→ Task
For every line in the records that has the word "rotbrennend", make a copy.
———
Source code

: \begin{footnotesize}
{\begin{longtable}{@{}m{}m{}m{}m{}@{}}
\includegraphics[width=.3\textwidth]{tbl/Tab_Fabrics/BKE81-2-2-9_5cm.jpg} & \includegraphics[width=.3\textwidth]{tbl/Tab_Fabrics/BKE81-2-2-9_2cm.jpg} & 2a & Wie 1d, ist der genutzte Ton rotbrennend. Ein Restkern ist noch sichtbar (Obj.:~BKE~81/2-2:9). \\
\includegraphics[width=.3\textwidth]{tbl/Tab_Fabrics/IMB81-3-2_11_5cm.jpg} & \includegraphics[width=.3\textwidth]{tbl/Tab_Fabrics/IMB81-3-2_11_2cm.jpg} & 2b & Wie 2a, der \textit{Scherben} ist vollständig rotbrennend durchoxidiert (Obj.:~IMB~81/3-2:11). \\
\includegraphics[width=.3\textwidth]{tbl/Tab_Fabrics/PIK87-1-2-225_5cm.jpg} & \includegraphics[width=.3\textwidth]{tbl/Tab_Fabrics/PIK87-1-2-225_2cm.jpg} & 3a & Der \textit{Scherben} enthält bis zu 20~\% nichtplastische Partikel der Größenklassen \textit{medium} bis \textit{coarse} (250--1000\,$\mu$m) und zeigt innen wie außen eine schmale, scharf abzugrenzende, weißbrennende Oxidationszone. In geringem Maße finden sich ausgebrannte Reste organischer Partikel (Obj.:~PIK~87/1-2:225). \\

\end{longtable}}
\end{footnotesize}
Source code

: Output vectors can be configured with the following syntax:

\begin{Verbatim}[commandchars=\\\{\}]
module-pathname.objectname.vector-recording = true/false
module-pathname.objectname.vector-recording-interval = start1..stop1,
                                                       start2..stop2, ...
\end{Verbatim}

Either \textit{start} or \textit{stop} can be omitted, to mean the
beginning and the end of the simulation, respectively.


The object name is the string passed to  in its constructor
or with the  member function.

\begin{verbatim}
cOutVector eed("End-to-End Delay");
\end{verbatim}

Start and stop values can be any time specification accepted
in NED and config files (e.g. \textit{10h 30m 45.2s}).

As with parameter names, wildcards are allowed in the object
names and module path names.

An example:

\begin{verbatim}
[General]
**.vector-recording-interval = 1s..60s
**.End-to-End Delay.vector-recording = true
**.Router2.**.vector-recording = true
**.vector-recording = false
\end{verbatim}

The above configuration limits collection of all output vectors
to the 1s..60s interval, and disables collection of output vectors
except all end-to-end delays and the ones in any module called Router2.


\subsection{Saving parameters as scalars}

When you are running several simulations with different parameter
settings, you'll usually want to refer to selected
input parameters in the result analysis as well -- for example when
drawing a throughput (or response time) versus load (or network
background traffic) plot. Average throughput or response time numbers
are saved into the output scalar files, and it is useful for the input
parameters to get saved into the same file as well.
———
→ Answer area
\includegraphics[width=.3\textwidth]{tbl/Tab_Fabrics/BKE81-2-2-9_5cm.jpg} & \includegraphics[width=.3\textwidth]{tbl/Tab_Fabrics/BKE81-2-2-9_2cm.jpg} & 2a & Wie 1d, ist der genutzte Ton rotbrennend. Ein Restkern ist noch sichtbar (Obj.:~BKE~81/2-2:9). \\
\includegraphics[width=.3\textwidth]{tbl/Tab_Fabrics/IMB81-3-2_11_5cm.jpg} & \includegraphics[width=.3\textwidth]{tbl/Tab_Fabrics/IMB81-3-2_11_2cm.jpg} & 2b & Wie 2a, der \textit{Scherben} ist vollständig rotbrennend durchoxidiert (Obj.:~IMB~81/3-2:11). \\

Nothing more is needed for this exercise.